PL das fake news não abrange pequenas redes
Foto: Lula Marques/Agência Brasil
Uma mudança apontada como necessária no projeto de lei das Fake News, reconhecida pelo próprio relator, o deputado federal Orlando Silva (PCdoB-SP), é a linha de corte sobre o número total de usuários de cada plataforma digital que será submetida à regulamentação.
O texto em trâmite na Câmara dos Deputados diz que a aplicação da “proposta legislativa incide apenas sobre provedores que ofertem serviços ao público brasileiro e exerçam atividade de forma organizada, cujo número de usuários registrados no país seja superior a dez milhões”.
Isso automaticamente deixa de fora do escopo da lei plataformas menores onde o extremismo e o discurso de ódio normalmente criam raízes e conquistam novas adeptos. Um exemplo é o Discord, rede social criada em 2015 e voltada sobretudo para gamers que passou a ser usada – no Brasil e em outros países – para promover crimes que vão da exploração sexual à apologia do nazismo.
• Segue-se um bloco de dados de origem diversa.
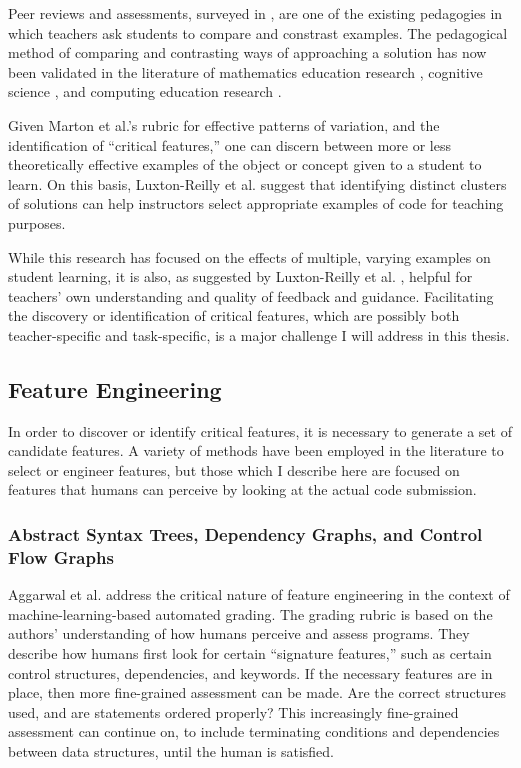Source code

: \documentclass[12pt]{article}
\begin{document}
Peer reviews and assessments, surveyed in \cite{peerReview98}, are one of the existing pedagogies in which teachers ask students to compare and constrast examples. The pedagogical method of comparing and contrasting ways of approaching a solution has now been validated in the literature of mathematics education research \cite{Star07}, cognitive science \cite{loewenstein2003analogical,kurtz01learning,telling}, and computing education research \cite{Suhonen08, PatitsasICER13}.

Given Marton et al.'s rubric for effective patterns of variation, and the identification of ``critical features,'' one can discern between more or less theoretically effective examples of the object or concept given to a student to learn. On this basis, Luxton-Reilly et al. \cite{Luxton13} suggest that identifying distinct clusters of solutions can help instructors select appropriate examples of code for teaching purposes. 

While this research has focused on the effects of multiple, varying examples on student learning, it is also, as suggested by Luxton-Reilly et al. \cite{Luxton13}, helpful for teachers' own understanding and quality of feedback and guidance. Facilitating the discovery or identification of critical features, which are possibly both teacher-specific and task-specific, is a major challenge I will address in this thesis.

\subsection{Feature Engineering}

In order to discover or identify critical features, it is necessary to generate a set of candidate features. A variety of methods have been employed in the literature to select or engineer features, but those which I describe here are focused on features that humans can perceive by looking at the actual code submission.

\subsubsection{Abstract Syntax Trees, Dependency Graphs, and Control Flow Graphs}

Aggarwal et al. \cite{aggarwalprinciples} address the critical nature of feature engineering in the context of machine-learning-based automated grading. The grading rubric is based on the authors' understanding of how humans perceive and assess programs. They describe how humans first look for certain ``signature features,'' such as certain control structures, dependencies, and keywords. If the necessary features are in place, then more fine-grained assessment can be made. Are the correct structures used, and are statements ordered properly? This increasingly fine-grained assessment can continue on, to include terminating conditions and dependencies between data structures, until the human is satisfied. 
\end{document}
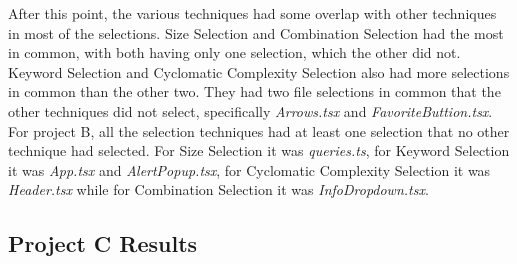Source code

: After this point, the various techniques had some overlap with other techniques in most of the selections. Size Selection and Combination Selection had the most in common, with both having only one selection, which the other did not. Keyword Selection and Cyclomatic Complexity Selection also had more selections in common than the other two. They had two file selections in common that the other techniques did not select, specifically \textit{Arrows.tsx} and \textit{FavoriteButtion.tsx}. \\

For project B, all the selection techniques had at least one selection that no other technique had selected. For Size Selection it was \textit{queries.ts}, for Keyword Selection it was \textit{App.tsx} and \textit{AlertPopup.tsx}, for Cyclomatic Complexity Selection it was \textit{Header.tsx} while for Combination Selection it was \textit{InfoDropdown.tsx}. \\




\subsection{Project C Results}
Atentados supremacistas realizados recentemente, como em uma sinagoga na Alemanha em 2019 (com dois mortos), e outro nos Estados Unidos no ano passado contra afrodescendentes (em Buffalo, com dez mortos), tiveram alguma ligação, seja na preparação ou na divulgação dos crimes, com a plataforma.
O Brasil tem o segundo mercado global do Discord (foram mais de 19 milhões de visitantes em abril), atrás apenas do mercado americano, que registrou no mesmo período mais de 228 milhões de visitas. O número de usuários brasileiros ativos, contudo, é estimado em 3 milhões, o que deixaria o Discord de fora da regulamentação prevista no projeto das Fake News.
“Há outras pequenas, como a brasileira Rocket Chat, que vem sendo usada por extremistas do Estado Islâmico e da Al-Qaeda”, conta Michele Prado, pesquisadora do Monitor do Debate Político no Meio Digital da Universidade de São Paulo (USP), citando outro caso de plataforma que não seria abarcada pela redação atual do projeto.
Nesses redes, a moderação dos servidores privados cabe aos próprios administradores, o que dificulta o cumprimento dos protocolos de segurança.
Orlando Silva já admitiu que a linha de corte do projeto deve ser alterada, mas que isso seria discutido com os demais líderes partidários da Câmara.
Uma das legislações citadas como exemplo para a regulamentação brasileira é a alemã, de 2017, válida para plataformas que tenham pelo menos 2 milhões de usuários.
“Esse é um dos problemas do projeto de lei”, afirma Daniel Cara, professor da Faculdade de Educação da USP. “Seria preciso de um dispositivo para incluir as novas plataformas e contemplar os primeiros usuários antes dessas plataformas se tornarem hegemônicas”.
O debate, ressalta Michele Prado, não deve se restringir apenas ao papel das “big techs”, que “não são as únicas culpadas”. “O projeto vai ajudar, mas há várias lacunas nesse processo todo. As grandes plataformas não vão conseguir cobrir tudo. Existia até agora um total descaso das autoridades públicas em relação ao tema”, completa Prado.
Parte desse problema só será resolvido com a capacitação das forças de segurança para enfrentar o extremismo online e com a criação de um banco de dados, por exemplo, para facilitar o monitoramento dos casos.